(Records from a collection):
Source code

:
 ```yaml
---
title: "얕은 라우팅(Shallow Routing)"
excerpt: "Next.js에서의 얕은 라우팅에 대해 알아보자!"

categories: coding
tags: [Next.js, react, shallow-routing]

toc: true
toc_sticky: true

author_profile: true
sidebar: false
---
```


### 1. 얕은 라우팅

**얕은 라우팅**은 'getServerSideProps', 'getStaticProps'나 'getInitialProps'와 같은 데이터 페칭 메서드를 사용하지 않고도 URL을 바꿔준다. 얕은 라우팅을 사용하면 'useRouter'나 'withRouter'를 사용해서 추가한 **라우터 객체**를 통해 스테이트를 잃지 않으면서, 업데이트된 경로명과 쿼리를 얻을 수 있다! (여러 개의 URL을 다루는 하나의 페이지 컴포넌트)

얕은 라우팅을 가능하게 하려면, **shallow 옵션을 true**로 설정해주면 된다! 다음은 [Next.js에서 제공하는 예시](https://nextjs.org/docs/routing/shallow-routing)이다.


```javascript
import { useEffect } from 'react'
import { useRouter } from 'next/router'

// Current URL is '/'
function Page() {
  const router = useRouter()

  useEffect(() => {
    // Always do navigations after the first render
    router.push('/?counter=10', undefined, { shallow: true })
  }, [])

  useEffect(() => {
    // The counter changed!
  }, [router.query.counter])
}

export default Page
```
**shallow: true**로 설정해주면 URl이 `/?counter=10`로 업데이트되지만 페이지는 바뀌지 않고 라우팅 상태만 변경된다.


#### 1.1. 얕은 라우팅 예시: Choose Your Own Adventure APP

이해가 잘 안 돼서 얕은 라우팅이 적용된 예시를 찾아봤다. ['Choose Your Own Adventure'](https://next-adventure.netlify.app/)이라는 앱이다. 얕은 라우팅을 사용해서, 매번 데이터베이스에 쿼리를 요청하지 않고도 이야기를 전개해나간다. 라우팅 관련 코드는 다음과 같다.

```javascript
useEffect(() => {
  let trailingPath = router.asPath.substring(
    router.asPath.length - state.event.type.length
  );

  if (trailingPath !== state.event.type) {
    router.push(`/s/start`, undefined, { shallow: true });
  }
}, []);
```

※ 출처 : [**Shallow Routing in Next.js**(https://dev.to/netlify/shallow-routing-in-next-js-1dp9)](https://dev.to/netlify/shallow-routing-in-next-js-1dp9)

(Assignment): All of the data above must be repeated exactly.

(Solution to the exercise):
Source code

:
 ```yaml
---
title: "얕은 라우팅(Shallow Routing)"
excerpt: "Next.js에서의 얕은 라우팅에 대해 알아보자!"

categories: coding
tags: [Next.js, react, shallow-routing]

toc: true
toc_sticky: true

author_profile: true
sidebar: false
---
```


### 1. 얕은 라우팅

**얕은 라우팅**은 'getServerSideProps', 'getStaticProps'나 'getInitialProps'와 같은 데이터 페칭 메서드를 사용하지 않고도 URL을 바꿔준다. 얕은 라우팅을 사용하면 'useRouter'나 'withRouter'를 사용해서 추가한 **라우터 객체**를 통해 스테이트를 잃지 않으면서, 업데이트된 경로명과 쿼리를 얻을 수 있다! (여러 개의 URL을 다루는 하나의 페이지 컴포넌트)

얕은 라우팅을 가능하게 하려면, **shallow 옵션을 true**로 설정해주면 된다! 다음은 [Next.js에서 제공하는 예시](https://nextjs.org/docs/routing/shallow-routing)이다.


```javascript
import { useEffect } from 'react'
import { useRouter } from 'next/router'

// Current URL is '/'
function Page() {
  const router = useRouter()

  useEffect(() => {
    // Always do navigations after the first render
    router.push('/?counter=10', undefined, { shallow: true })
  }, [])

  useEffect(() => {
    // The counter changed!
  }, [router.query.counter])
}

export default Page
```
**shallow: true**로 설정해주면 URl이 `/?counter=10`로 업데이트되지만 페이지는 바뀌지 않고 라우팅 상태만 변경된다.


#### 1.1. 얕은 라우팅 예시: Choose Your Own Adventure APP

이해가 잘 안 돼서 얕은 라우팅이 적용된 예시를 찾아봤다. ['Choose Your Own Adventure'](https://next-adventure.netlify.app/)이라는 앱이다. 얕은 라우팅을 사용해서, 매번 데이터베이스에 쿼리를 요청하지 않고도 이야기를 전개해나간다. 라우팅 관련 코드는 다음과 같다.

```javascript
useEffect(() => {
  let trailingPath = router.asPath.substring(
    router.asPath.length - state.event.type.length
  );

  if (trailingPath !== state.event.type) {
    router.push(`/s/start`, undefined, { shallow: true });
  }
}, []);
```

※ 출처 : [**Shallow Routing in Next.js**(https://dev.to/netlify/shallow-routing-in-next-js-1dp9)](https://dev.to/netlify/shallow-routing-in-next-js-1dp9)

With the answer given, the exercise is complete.